There is something else going on with your car and switching engine oil grades isn't likely to solve it. 

You could have a blockage somewhere or even a failing oil pump.


----------



## cuppie (May 4, 2005)

In your current car (the '11 Jetta)? Or, something you used to have? 

Not trying to be argumentative with you, but... the, ah, 'older' VW engines do like a heavier oil in the hotter months. (the owner's manual supports this.) 
And, filter is important, too. The orange brand really does suck (no, guys, the old VW and BMW spin-on filters are _not_ the same thing!) 
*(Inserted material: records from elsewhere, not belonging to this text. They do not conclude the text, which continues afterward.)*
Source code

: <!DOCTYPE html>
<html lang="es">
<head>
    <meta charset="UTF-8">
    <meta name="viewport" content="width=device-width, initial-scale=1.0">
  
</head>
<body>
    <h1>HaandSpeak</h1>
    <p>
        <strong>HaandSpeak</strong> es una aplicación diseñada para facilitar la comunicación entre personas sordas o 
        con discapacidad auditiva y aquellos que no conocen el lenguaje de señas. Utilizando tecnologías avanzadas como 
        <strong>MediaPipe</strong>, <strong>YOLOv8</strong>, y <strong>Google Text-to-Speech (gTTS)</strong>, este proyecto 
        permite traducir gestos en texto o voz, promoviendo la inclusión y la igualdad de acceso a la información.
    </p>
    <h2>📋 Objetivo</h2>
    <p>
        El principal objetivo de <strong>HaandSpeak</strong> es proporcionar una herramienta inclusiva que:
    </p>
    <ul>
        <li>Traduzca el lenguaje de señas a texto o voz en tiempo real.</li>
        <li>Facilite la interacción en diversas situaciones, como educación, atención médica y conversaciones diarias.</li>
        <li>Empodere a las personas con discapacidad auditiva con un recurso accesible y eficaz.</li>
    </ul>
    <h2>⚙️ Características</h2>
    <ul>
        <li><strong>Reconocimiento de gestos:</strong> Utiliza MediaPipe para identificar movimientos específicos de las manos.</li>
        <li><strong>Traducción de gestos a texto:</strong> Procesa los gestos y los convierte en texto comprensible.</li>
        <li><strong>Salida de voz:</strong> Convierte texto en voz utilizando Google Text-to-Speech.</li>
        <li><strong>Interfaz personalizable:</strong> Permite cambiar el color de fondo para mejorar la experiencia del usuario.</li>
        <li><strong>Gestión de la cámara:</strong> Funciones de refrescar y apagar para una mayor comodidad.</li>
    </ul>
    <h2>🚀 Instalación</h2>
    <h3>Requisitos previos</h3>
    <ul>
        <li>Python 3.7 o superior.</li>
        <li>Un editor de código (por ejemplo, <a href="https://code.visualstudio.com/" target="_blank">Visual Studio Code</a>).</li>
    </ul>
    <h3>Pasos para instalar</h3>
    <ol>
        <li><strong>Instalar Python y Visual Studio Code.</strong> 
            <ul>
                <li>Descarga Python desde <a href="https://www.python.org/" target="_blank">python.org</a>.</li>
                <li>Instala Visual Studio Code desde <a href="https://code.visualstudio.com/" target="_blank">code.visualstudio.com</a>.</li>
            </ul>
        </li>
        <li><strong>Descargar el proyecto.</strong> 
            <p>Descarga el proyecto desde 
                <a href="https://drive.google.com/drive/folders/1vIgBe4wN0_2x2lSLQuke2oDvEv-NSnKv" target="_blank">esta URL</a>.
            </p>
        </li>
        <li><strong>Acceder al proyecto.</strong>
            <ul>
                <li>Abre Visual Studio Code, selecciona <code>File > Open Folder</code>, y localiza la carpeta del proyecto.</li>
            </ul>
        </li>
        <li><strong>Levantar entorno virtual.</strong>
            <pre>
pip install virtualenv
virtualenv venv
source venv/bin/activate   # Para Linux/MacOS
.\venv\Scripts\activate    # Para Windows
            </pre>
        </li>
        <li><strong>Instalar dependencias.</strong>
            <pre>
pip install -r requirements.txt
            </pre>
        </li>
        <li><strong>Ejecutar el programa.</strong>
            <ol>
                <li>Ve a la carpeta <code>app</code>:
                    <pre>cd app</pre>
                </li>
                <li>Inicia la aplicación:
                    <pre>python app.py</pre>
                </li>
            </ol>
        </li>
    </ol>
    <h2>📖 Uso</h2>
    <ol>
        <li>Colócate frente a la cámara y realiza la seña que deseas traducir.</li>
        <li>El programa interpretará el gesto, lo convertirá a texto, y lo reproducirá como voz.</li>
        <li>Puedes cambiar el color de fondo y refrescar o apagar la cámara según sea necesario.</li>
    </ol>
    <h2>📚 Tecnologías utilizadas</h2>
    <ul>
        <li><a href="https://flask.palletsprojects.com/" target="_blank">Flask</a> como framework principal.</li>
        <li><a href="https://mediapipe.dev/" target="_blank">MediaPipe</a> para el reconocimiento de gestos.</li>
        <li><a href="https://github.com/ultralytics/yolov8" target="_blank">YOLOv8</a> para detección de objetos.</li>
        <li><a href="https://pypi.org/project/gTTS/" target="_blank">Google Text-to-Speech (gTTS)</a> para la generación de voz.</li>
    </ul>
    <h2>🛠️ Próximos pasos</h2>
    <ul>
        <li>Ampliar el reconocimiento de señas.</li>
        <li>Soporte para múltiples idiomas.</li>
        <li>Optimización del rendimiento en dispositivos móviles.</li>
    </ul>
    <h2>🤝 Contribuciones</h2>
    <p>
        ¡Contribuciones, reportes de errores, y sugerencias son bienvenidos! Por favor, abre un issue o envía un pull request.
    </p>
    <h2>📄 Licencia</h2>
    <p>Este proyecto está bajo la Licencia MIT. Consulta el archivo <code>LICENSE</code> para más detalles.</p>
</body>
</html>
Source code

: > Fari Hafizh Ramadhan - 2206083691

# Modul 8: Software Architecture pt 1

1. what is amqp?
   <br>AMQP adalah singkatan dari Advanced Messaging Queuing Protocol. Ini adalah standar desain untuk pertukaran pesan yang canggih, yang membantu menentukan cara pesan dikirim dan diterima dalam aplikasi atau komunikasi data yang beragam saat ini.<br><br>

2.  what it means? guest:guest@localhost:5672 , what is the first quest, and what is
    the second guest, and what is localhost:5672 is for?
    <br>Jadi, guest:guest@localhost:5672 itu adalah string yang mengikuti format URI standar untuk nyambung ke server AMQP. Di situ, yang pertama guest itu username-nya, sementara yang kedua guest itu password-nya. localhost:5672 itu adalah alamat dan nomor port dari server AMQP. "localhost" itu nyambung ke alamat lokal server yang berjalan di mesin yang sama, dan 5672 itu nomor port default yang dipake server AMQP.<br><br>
I never said that there can't be anything wrong with the engine. But, given how narrow the problem range (only between 2,000-2,200rpm - right where the oil warning control expects the HP sensor to open), a simple oil & filter change is a good place to start.

That said, I'll agree that a quick drop of the oil pan (to inspect the pickup screen for debris) wouldn't be a bad idea. 
Pan gasket's cheap, pan's easy to pull...


----------



## afawal2012 (Jan 9, 2013)

cuppie said:


> In your current car (the '11 Jetta)? Or, something you used to have?
> 
> Not trying to be argumentative with you, but... the, ah, 'older' VW engines do like a heavier oil in the hotter months. (the owner's manual supports this.)
> And, filter is important, too. The orange brand really does suck (no, guys, the old VW and BMW spin-on filters are _not_ the same thing!)
> ...


This was in my B5 Passat, 2.8L V6 engine. I put 200k miles on the engine before I sold the car. I occasionally talk to the guy who bought it from me and he isn't having any problems with the car, but then again, I took meticulous care of it as well.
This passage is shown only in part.